[Saved entries]
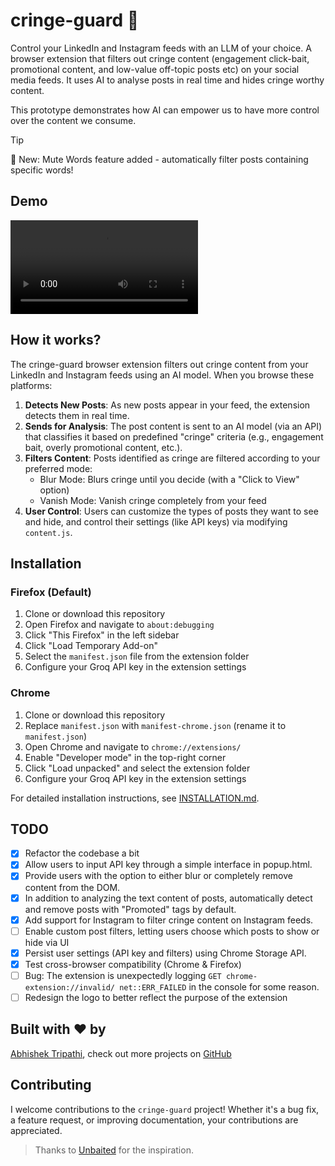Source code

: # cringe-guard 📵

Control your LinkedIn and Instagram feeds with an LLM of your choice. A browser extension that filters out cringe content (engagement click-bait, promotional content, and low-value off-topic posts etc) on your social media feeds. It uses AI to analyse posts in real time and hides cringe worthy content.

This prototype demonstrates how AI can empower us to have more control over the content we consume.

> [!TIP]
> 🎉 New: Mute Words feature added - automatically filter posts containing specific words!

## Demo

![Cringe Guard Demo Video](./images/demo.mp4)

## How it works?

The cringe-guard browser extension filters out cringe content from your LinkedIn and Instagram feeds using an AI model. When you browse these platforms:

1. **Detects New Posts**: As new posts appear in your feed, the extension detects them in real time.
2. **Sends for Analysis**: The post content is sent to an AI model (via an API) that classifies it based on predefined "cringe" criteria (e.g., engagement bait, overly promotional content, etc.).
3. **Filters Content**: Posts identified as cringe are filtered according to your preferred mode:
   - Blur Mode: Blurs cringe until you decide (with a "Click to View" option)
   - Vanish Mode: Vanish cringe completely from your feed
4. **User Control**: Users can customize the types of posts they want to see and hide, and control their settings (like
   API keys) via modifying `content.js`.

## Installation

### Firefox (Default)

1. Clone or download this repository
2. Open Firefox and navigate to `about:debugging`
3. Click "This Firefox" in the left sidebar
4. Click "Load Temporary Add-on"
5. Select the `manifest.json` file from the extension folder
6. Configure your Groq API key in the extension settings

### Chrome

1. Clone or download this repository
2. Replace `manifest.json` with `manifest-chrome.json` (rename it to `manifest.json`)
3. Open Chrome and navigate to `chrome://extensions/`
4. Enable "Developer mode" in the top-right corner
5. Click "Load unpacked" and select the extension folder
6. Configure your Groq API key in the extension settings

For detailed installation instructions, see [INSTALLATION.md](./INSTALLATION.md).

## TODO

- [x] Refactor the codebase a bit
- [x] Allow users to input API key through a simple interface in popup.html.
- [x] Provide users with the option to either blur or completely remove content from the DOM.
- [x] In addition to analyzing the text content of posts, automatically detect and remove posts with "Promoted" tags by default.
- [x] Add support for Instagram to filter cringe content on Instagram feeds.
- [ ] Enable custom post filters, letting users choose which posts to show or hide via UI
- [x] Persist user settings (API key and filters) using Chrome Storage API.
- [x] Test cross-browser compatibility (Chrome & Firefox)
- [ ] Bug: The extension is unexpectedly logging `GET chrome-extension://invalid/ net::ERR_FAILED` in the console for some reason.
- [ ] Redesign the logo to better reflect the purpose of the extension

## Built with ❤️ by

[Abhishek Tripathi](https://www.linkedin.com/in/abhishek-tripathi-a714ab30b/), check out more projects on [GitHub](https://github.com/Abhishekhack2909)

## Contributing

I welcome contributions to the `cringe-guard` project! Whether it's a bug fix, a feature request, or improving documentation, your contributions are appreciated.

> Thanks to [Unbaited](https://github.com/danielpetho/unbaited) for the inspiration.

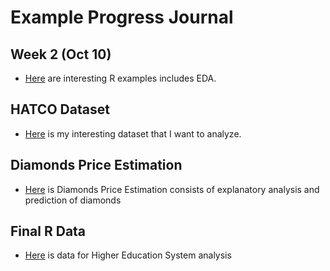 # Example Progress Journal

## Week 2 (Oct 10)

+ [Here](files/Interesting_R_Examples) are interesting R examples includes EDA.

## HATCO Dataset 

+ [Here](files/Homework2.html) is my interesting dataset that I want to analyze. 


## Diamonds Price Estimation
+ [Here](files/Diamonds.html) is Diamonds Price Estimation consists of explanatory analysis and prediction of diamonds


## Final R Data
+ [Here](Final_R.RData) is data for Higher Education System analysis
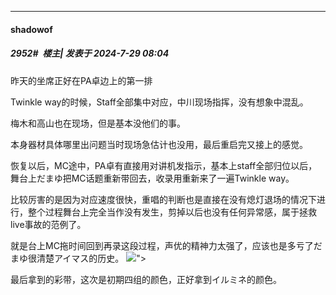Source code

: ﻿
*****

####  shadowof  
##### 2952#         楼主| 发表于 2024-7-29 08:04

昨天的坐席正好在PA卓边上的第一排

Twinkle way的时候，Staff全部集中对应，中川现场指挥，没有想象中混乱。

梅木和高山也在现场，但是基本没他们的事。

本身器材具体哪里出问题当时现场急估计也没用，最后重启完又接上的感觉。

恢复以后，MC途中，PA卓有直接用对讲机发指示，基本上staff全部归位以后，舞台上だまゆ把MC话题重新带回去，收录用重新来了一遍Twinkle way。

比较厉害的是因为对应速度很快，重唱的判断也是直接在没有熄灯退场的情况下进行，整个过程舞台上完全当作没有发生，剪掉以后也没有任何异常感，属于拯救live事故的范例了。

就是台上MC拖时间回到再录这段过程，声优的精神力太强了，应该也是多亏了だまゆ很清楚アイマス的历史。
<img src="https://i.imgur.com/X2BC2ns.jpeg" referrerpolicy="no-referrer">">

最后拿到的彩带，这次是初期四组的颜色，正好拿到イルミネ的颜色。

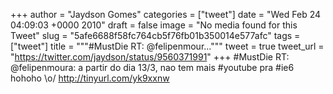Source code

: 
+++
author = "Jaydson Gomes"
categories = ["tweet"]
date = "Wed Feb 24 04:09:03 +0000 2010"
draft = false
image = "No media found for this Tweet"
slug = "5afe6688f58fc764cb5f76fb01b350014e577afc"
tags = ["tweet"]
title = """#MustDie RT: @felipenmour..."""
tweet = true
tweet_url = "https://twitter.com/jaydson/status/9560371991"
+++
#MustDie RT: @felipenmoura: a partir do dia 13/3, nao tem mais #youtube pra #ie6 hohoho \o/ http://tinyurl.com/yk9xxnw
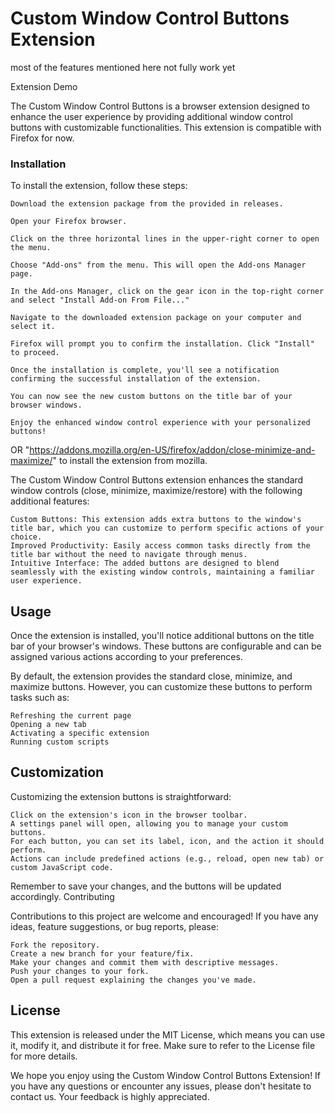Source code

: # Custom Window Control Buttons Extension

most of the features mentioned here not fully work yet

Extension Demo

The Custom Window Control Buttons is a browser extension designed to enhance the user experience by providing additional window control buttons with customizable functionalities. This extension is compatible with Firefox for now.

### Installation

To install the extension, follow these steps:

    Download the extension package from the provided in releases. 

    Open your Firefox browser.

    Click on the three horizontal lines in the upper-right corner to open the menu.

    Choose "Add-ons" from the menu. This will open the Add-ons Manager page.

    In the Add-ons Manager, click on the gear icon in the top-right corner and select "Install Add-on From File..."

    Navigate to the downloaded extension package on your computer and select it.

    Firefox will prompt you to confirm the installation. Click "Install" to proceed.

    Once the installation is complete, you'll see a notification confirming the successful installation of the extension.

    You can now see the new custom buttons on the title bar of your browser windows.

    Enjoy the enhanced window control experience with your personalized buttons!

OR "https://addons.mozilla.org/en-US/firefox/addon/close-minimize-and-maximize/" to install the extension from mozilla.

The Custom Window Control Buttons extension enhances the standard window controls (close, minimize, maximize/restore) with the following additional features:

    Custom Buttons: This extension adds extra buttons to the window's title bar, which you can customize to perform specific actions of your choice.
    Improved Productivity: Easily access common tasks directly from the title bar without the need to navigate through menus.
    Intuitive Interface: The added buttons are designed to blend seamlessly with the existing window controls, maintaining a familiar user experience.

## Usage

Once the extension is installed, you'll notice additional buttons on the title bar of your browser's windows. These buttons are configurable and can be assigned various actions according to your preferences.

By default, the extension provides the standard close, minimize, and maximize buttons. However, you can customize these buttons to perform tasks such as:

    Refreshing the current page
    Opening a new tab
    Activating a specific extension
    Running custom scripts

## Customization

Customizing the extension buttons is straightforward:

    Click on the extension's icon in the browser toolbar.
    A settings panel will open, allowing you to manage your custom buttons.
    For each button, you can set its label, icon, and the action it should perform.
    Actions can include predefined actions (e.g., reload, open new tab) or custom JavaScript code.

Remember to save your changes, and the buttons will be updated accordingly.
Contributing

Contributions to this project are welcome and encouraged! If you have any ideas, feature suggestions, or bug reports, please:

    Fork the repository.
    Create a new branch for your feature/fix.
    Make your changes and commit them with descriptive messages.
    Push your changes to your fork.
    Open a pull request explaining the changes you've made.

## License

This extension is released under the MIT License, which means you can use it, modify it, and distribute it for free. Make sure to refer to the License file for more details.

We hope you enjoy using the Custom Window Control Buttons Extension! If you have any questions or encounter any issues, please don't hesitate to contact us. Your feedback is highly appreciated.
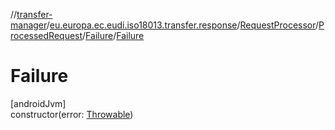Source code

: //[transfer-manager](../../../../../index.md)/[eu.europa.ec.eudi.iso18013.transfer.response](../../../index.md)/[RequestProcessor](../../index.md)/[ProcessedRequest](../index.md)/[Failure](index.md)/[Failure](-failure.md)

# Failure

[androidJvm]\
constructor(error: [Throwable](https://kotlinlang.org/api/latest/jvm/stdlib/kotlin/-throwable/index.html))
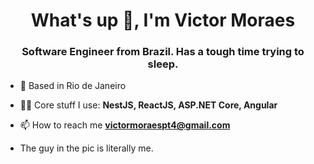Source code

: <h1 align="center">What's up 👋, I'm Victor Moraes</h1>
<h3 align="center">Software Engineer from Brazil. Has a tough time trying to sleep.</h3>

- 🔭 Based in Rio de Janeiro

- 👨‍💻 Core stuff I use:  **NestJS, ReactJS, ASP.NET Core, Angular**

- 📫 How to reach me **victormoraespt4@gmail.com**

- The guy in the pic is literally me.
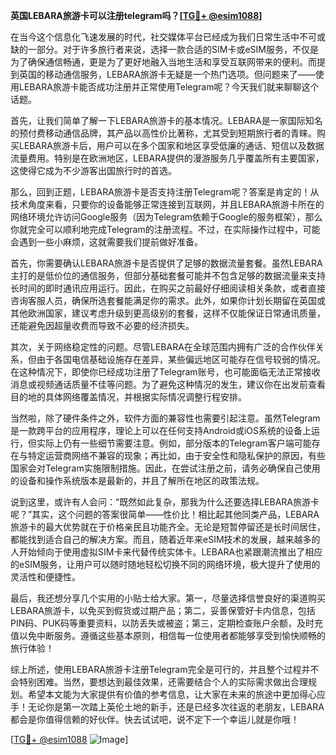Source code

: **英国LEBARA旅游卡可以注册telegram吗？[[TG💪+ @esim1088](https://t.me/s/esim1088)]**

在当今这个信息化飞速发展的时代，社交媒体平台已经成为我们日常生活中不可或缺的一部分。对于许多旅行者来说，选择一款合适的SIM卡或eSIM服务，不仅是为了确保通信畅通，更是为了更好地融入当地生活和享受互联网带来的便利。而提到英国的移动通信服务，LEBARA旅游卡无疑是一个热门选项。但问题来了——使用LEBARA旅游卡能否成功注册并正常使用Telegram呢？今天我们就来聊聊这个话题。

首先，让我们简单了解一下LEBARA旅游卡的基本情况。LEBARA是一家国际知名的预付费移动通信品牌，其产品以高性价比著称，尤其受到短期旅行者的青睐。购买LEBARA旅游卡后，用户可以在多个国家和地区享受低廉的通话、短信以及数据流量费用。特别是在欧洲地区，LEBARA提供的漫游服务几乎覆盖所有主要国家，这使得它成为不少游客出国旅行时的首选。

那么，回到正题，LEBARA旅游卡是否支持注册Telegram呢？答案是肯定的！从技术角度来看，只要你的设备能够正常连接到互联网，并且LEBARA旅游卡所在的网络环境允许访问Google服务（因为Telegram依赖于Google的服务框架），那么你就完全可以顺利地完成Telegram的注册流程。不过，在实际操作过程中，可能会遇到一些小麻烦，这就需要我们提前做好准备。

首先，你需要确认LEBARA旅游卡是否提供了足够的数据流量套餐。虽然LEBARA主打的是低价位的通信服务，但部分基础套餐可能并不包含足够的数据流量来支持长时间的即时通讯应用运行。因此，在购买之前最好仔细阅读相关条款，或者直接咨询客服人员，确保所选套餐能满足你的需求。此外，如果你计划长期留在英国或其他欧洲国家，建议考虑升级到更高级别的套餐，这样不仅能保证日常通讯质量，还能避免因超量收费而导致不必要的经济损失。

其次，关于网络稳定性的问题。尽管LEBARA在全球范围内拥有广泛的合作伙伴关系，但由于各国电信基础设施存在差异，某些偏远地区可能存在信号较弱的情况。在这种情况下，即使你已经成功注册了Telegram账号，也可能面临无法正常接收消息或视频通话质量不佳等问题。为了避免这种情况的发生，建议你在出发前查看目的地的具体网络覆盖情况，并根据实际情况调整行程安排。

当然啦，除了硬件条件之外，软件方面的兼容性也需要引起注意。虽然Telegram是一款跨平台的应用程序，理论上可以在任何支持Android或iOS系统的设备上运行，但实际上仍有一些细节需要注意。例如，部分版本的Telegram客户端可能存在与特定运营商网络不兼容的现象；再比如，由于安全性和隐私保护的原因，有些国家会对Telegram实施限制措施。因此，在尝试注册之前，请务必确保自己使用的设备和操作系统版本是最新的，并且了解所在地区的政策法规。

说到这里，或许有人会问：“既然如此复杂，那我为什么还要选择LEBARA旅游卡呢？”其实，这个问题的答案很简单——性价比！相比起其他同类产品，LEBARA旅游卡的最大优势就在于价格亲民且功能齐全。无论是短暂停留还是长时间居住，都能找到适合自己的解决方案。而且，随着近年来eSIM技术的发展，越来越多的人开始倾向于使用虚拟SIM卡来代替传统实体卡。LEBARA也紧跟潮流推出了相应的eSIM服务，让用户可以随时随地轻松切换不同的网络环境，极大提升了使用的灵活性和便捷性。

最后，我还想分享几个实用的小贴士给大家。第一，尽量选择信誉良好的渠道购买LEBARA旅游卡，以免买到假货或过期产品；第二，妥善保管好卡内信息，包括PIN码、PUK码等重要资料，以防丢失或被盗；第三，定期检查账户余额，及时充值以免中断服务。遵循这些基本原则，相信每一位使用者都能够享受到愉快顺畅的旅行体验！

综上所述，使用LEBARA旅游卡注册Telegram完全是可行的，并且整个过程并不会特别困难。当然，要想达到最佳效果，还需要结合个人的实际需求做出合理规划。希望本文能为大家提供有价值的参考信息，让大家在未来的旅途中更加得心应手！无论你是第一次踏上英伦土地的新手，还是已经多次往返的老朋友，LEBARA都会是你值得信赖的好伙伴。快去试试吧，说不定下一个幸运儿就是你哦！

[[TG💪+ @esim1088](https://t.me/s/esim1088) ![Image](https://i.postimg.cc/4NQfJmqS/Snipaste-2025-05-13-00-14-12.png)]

* Work instructions *
Copy out the lines above exactly, beginning at the one that contains "Custom Buttons: This" and ending at the one that contains "Once the extension".

* Your response *
    Custom Buttons: This extension adds extra buttons to the window's title bar, which you can customize to perform specific actions of your choice.
    Improved Productivity: Easily access common tasks directly from the title bar without the need to navigate through menus.
    Intuitive Interface: The added buttons are designed to blend seamlessly with the existing window controls, maintaining a familiar user experience.

## Usage

Once the extension is installed, you'll notice additional buttons on the title bar of your browser's windows. These buttons are configurable and can be assigned various actions according to your preferences.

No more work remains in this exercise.